» **THE DATA**
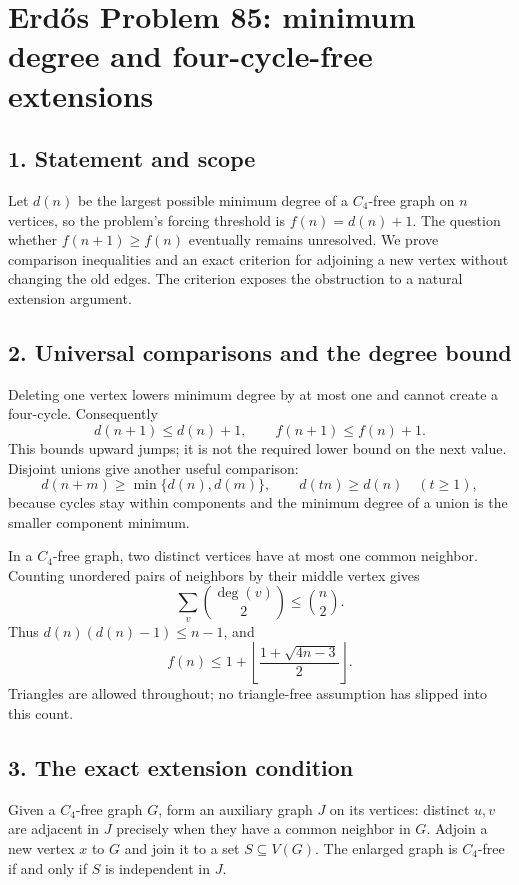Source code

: \section*{Erd\H{o}s Problem 85: minimum degree and four-cycle-free extensions}

\subsection*{1. Statement and scope}
Let $d(n)$ be the largest possible minimum degree of a $C_4$-free graph on $n$ vertices, so the problem's forcing threshold is $f(n)=d(n)+1$. The question whether $f(n+1)\ge f(n)$ eventually remains unresolved. We prove comparison inequalities and an exact criterion for adjoining a new vertex without changing the old edges. The criterion exposes the obstruction to a natural extension argument.

\subsection*{2. Universal comparisons and the degree bound}
Deleting one vertex lowers minimum degree by at most one and cannot create a four-cycle. Consequently
\[
 d(n+1)\le d(n)+1,\qquad f(n+1)\le f(n)+1.\tag{1}
\]
This bounds upward jumps; it is not the required lower bound on the next value. Disjoint unions give another useful comparison:
\[
 d(n+m)\ge\min\{d(n),d(m)\},\qquad d(tn)\ge d(n)\quad(t\ge1),\tag{2}
\]
because cycles stay within components and the minimum degree of a union is the smaller component minimum.

In a $C_4$-free graph, two distinct vertices have at most one common neighbor. Counting unordered pairs of neighbors by their middle vertex gives
\[
 \sum_v\binom{\deg(v)}2\le\binom n2.
\]
Thus $d(n)(d(n)-1)\le n-1$, and
\[
 f(n)\le1+\left\lfloor\frac{1+\sqrt{4n-3}}2\right\rfloor.\tag{3}
\]
Triangles are allowed throughout; no triangle-free assumption has slipped into this count.

\subsection*{3. The exact extension condition}
Given a $C_4$-free graph $G$, form an auxiliary graph $J$ on its vertices: distinct $u,v$ are adjacent in $J$ precisely when they have a common neighbor in $G$. Adjoin a new vertex $x$ to $G$ and join it to a set $S\subseteq V(G)$. The enlarged graph is $C_4$-free if and only if $S$ is independent in $J$.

» **DIRECTIONS FOR THIS TASK**
Your copy of the records must match them exactly, except that no pictures appear in it.

» **RESPONSE TO THE TASK**
Source code

: \section*{Erd\H{o}s Problem 85: minimum degree and four-cycle-free extensions}

\subsection*{1. Statement and scope}
Let $d(n)$ be the largest possible minimum degree of a $C_4$-free graph on $n$ vertices, so the problem's forcing threshold is $f(n)=d(n)+1$. The question whether $f(n+1)\ge f(n)$ eventually remains unresolved. We prove comparison inequalities and an exact criterion for adjoining a new vertex without changing the old edges. The criterion exposes the obstruction to a natural extension argument.

\subsection*{2. Universal comparisons and the degree bound}
Deleting one vertex lowers minimum degree by at most one and cannot create a four-cycle. Consequently
\[
 d(n+1)\le d(n)+1,\qquad f(n+1)\le f(n)+1.\tag{1}
\]
This bounds upward jumps; it is not the required lower bound on the next value. Disjoint unions give another useful comparison:
\[
 d(n+m)\ge\min\{d(n),d(m)\},\qquad d(tn)\ge d(n)\quad(t\ge1),\tag{2}
\]
because cycles stay within components and the minimum degree of a union is the smaller component minimum.

In a $C_4$-free graph, two distinct vertices have at most one common neighbor. Counting unordered pairs of neighbors by their middle vertex gives
\[
 \sum_v\binom{\deg(v)}2\le\binom n2.
\]
Thus $d(n)(d(n)-1)\le n-1$, and
\[
 f(n)\le1+\left\lfloor\frac{1+\sqrt{4n-3}}2\right\rfloor.\tag{3}
\]
Triangles are allowed throughout; no triangle-free assumption has slipped into this count.

\subsection*{3. The exact extension condition}
Given a $C_4$-free graph $G$, form an auxiliary graph $J$ on its vertices: distinct $u,v$ are adjacent in $J$ precisely when they have a common neighbor in $G$. Adjoin a new vertex $x$ to $G$ and join it to a set $S\subseteq V(G)$. The enlarged graph is $C_4$-free if and only if $S$ is independent in $J$.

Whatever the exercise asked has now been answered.